建仁元年のこと左衛門志《さえもんのさかん》藤原宗貞という者がその妻の惟宗の子女と共に一寺を建立し、阿弥陀を本尊にし、脇士《きょうじ》には観音と地蔵とを安置し、事の序《ついで》をもって法然に供養を頼んだところ法然が、堂の中に入って見て、
「これは源空が供養すべき堂ではない」と云うて出て了った。願主が非常に狼狽して人に尋ねて、法然上人は勢至菩薩の垂跡《すいじゃく》であるとの専らの噂のあるのに、この堂にその菩薩が無いから上人の御心に添わないのだろう。そこで急いで勢至菩薩を拵《こし》らえ地蔵を脇へ移して、その後又序を以て法然に供養して貰い、これも不断念仏の堂となり、引摂寺《いんじょうじ》というて今に残り、勢至菩薩のうしろに地蔵様が隠れているということである。
十四
大原談義は天台の座主《ざす》顕真《けんじん》僧正が法然上人に向って念仏の要義を問われたことから始まっている。顕真と法然とは叡山の坂本で対面した。顕真僧正は例によって尋ねた。

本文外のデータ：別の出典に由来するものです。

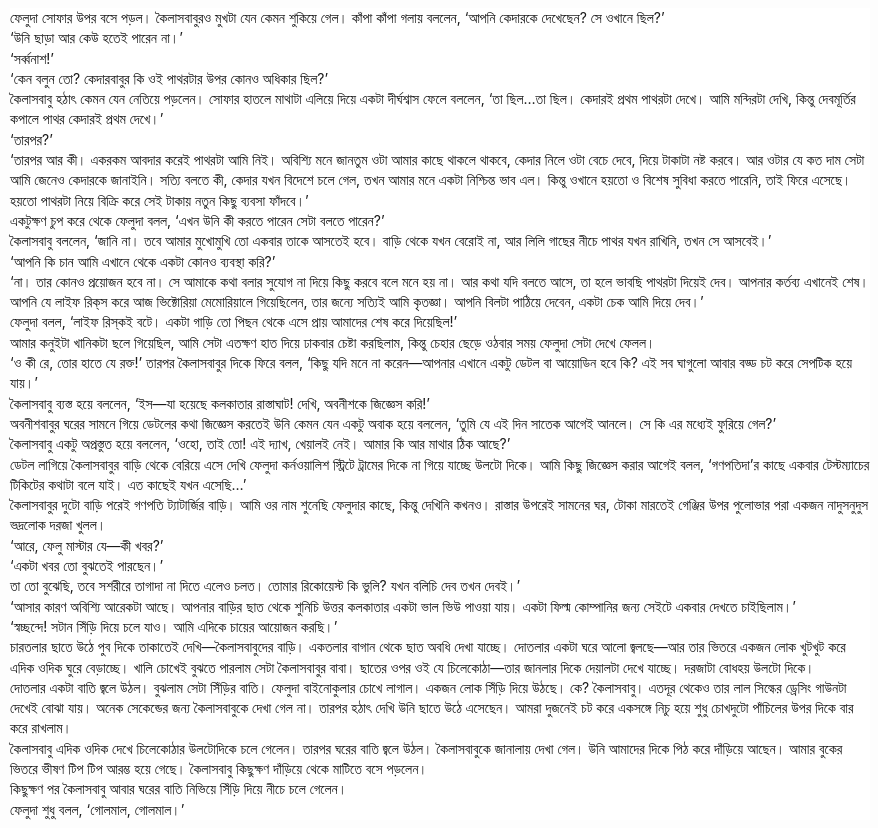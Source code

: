 ফেলুদা সোফার উপর বসে পড়ল। কৈলাসবাবুরও মুখটা যেন কেমন শুকিয়ে গেল। কাঁপা কাঁপা গলায় বললেন, ‘আপনি কেদারকে দেখেছেন? সে ওখানে ছিল?’<br/>
‘উনি ছাড়া আর কেউ হতেই পারেন না।’<br/>
‘সর্ব্বনাশ!’<br/>
‘কেন বলুন তো? কেদারবাবুর কি ওই পাথরটার উপর কোনও অধিকার ছিল?’<br/>
কৈলাসবাবু হঠাৎ কেমন যেন নেতিয়ে পড়লেন। সোফার হাতলে মাথাটা এলিয়ে দিয়ে একটা দীর্ঘশ্বাস ফেলে বললেন, ‘তা ছিল…তা ছিল। কেদারই প্রথম পাথরটা দেখে। আমি মন্দিরটা দেখি, কিন্তু দেবমূর্তির কপালে পাথর কেদারই প্রথম দেখে।’<br/>
‘তারপর?’<br/>
‘তারপর আর কী। একরকম আবদার করেই পাথরটা আমি নিই। অবিশ্যি মনে জানতুম ওটা আমার কাছে থাকলে থাকবে, কেদার নিলে ওটা বেচে দেবে, দিয়ে টাকাটা নষ্ট করবে। আর ওটার যে কত দাম সেটা আমি জেনেও কেদারকে জানাইনি। সত্যি বলতে কী, কেদার যখন বিদেশে চলে গেল, তখন আমার মনে একটা নিশ্চিন্ত ভাব এল। কিন্তু ওখানে হয়তো ও বিশেষ সুবিধা করতে পারেনি, তাই ফিরে এসেছে। হয়তো পাথরটা নিয়ে বিক্রি করে সেই টাকায় নতুন কিছু ব্যবসা ফাঁদবে।’<br/>
একটুক্ষণ চুপ করে থেকে ফেলুদা বলল, ‘এখন উনি কী করতে পারেন সেটা বলতে পারেন?’<br/>
কৈলাসবাবু বললেন, ‘জানি না। তবে আমার মুখোমুখি তো একবার তাকে আসতেই হবে। বাড়ি থেকে যখন বেরোই না, আর লিলি গাছের নীচে পাথর যখন রাখিনি, তখন সে আসবেই।’<br/>
‘আপনি কি চান আমি এখানে থেকে একটা কোনও ব্যবস্থা করি?’<br/>
‘না। তার কোনও প্রয়োজন হবে না। সে আমাকে কথা বলার সুযোগ না দিয়ে কিছু করবে বলে মনে হয় না। আর কথা যদি বলতে আসে, তা হলে ভাবছি পাথরটা দিয়েই দেব। আপনার কর্তব্য এখানেই শেষ। আপনি যে লাইফ রিক্‌স করে আজ ভিক্টোরিয়া মেমোরিয়ালে গিয়েছিলেন, তার জন্যে সত্যিই আমি কৃতজ্ঞা। আপনি বিলটা পাঠিয়ে দেবেন, একটা চেক আমি দিয়ে দেব।’<br/>
ফেলুদা বলল, ‘লাইফ রিস্‌কই বটে। একটা গাড়ি তো পিছন থেকে এসে প্রায় আমাদের শেষ করে দিয়েছিল!’<br/>
আমার কনুইটা খানিকটা ছলে গিয়েছিল, আমি সেটা এতক্ষণ হাত দিয়ে ঢাকবার চেষ্টা করছিলাম, কিন্তু চেহার ছেড়ে ওঠবার সময় ফেলুদা সেটা দেখে ফেলল।<br/>
‘ও কী রে, তোর হাতে যে রক্ত!’ তারপর কৈলাসবাবুর দিকে ফিরে বলল, ‘কিছু যদি মনে না করেন—আপনার এখানে একটু ডেটল বা আয়োডিন হবে কি? এই সব ঘাগুলো আবার বড্ড চট করে সেপটিক হয়ে যায়।’<br/>
কৈলাসবাবু ব্যস্ত হয়ে বললেন, ‘ইস—যা হয়েছে কলকাতার রাস্তাঘাট! দেখি, অবনীশকে জিজ্ঞেস করি!’<br/>
অবনীশবাবুর ঘরের সামনে গিয়ে ডেটলের কথা জিজ্ঞেস করতেই উনি কেমন যেন একটু অবাক হয়ে বললেন, ‘তুমি যে এই দিন সাতেক আগেই আনলে। সে কি এর মধ্যেই ফুরিয়ে গেল?’<br/>
কৈলাসবাবু একটু অপ্রস্তুত হয়ে বললেন, ‘ওহো, তাই তো! এই দ্যাখ, খেয়ালই নেই। আমার কি আর মাথার ঠিক আছে?’<br/>
ডেটল লাগিয়ে কৈলাসবাবুর বাড়ি থেকে বেরিয়ে এসে দেখি ফেলুদা কর্নওয়ালিশ স্ট্রিটে ট্রামের দিকে না গিয়ে যাচ্ছে উলটো দিকে। আমি কিছু জিজ্ঞেস করার আগেই বলল, ‘গণপতিদা’র কাছে একবার টেস্টম্যাচের টিকিটের কথাটা বলে যাই। এত কাছেই যখন এসেছি…’<br/>
কৈলাসবাবুর দুটো বাড়ি পরেই গণপতি ট্যাটার্জির বাড়ি। আমি ওর নাম শুনেছি ফেলুদার কাছে, কিন্তু দেখিনি কখনও। রাস্তার উপরেই সামনের ঘর, টোকা মারতেই গেঞ্জির উপর পুলোভার পরা একজন নাদুসনুদুস ভদ্রলোক দরজা খুলল।<br/>
‘আরে, ফেলু মাস্টার যে—কী খবর?’<br/>
‘একটা খবর তো বুঝতেই পারছেন।’<br/>
তা তো বুঝেছি, তবে সশরীরে তাগাদা না দিতে এলেও চলত। তোমার রিকোয়েস্ট কি ভুলি? যখন বলিচি দেব তখন দেবই।’<br/>
‘আসার কারণ অবিশ্যি আরেকটা আছে। আপনার বাড়ির ছাত থেকে শুনিচি উত্তর কলকাতার একটা ভাল ভিউ পাওয়া যায়। একটা ফিল্ম কোম্পানির জন্য সেইটে একবার দেখতে চাইছিলাম।’<br/>
‘স্বচ্ছন্দে! সটান সিঁড়ি দিয়ে চলে যাও। আমি এদিকে চায়ের আয়োজন করছি।’<br/>
চারতলার ছাতে উঠে পুব দিকে তাকাতেই দেখি—কৈলাসবাবুদের বাড়ি। একতলার বাগান থেকে ছাত অবধি দেখা যাচ্ছে। দোতলার একটা ঘরে আলো জ্বলছে—আর তার ভিতরে একজন লোক খুটখুট করে এদিক ওদিক ঘুরে বেড়াচ্ছে। খালি চোখেই বুঝতে পারলাম সেটা কৈলাসবাবুর বাবা। ছাতের ওপর ওই যে চিলেকোঠা—তার জানলার দিকে দেয়ালটা দেখে যাচ্ছে। দরজাটা বোধহয় উলটো দিকে।<br/>
দোতলার একটা বাতি জ্বলে উঠল। বুঝলাম সেটা সিঁড়ির বাতি। ফেলুদা বাইনোকুলার চোখে লাগাল। একজন লোক সিঁড়ি দিয়ে উঠছে। কে? কৈলাসবাবু। এতদূর থেকেও তার লাল সিল্কের ড্রেসিং গাউনটা দেখেই বোঝা যায়। অনেক সেকেন্ডের জন্য কৈলাসবাবুকে দেখা গেল না। তারপর হঠাৎ দেখি উনি ছাতে উঠে এসেছেন। আমরা দুজনেই চট করে একসঙ্গে নিচু হয়ে শুধু চোখদুটো পাঁচিলের উপর দিকে বার করে রাখলাম।<br/>
কৈলাসবাবু এদিক ওদিক দেখে চিলেকোঠার উলটোদিকে চলে গেলেন। তারপর ঘরের বাতি জ্বলে উঠল। কৈলাসবাবুকে জানালায় দেখা গেল। উনি আমাদের দিকে পিঠ করে দাঁড়িয়ে আছেন। আমার বুকের ভিতরে ভীষণ টিপ টিপ আরম্ভ হয়ে গেছে। কৈলাসবাবু কিছুক্ষণ দাঁড়িয়ে থেকে মাটিতে বসে পড়লেন।<br/>
কিছুক্ষণ পর কৈলাসবাবু আবার ঘরের বাতি নিভিয়ে সিঁড়ি দিয়ে নীচে চলে গেলেন।<br/>
ফেলুদা শুধু বলল, ‘গোলমাল, গোলমাল।’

「如何にしたらば生死《しょうじ》を離れることが出来ようか」
法然「それはあなたのお計らい通りになさるに越したことはございますまい」
僧正「貴僧はその道の先達《せんだつ》でござる故、定めて思いたつものがあるでござろう。それをお示し下されたい」
法然「左様、それは自分の為には少しは思い定めたこともあります。ただ早く極楽の往生をとげることでございます」
僧正「その往生というのがなかなかとげ難いことだから、そこでお尋ねをして見たのだ。どうしたら容易《たやす》く往生が出来るものかいな」
法然それに答えて、
「成仏ということはなかなかむずかしいが、往生は得易いことだと思います。道綽《どうしゃく》や善導の言葉に依れば、仏の願力を強縁として乱想の凡夫も浄土に往生することが出来るのでございます」
と、その日はそれだけで別条もなく、法然は帰って了ったが、その後で顕真座主がいうのに、法然房は智恵は深遠だけれども、どうも人間に聊《いささ》か偏固な欠点がある。
法然は顕真座主のこの言葉を聞いて、
「人間というものは自分の知らないことには必ず疑心を起すものだ」
この言葉を又顕真座主に告げる者があった。そこで顕真が、「なる程そう云われて見ればそうだ。わしは今迄|顕密《けんみつ》の学問に稽古を努めたけれどもこれはまあ名利の為といってもよろしい。至心に浄土を志したということもないから道綽や善導の釈義も窺っているとはいえないのだ。法然房でなければこう云うことを云うてくれる者はない」と。それから百日の間大原に籠って浄土の書物を研究して後、さて自分は浄土の法門にも一通り通じたのである。もう一度お話をお聴きしたい。就ては自分一人で折角のお談義を聞くのも勿体ないから人を集めて見よう。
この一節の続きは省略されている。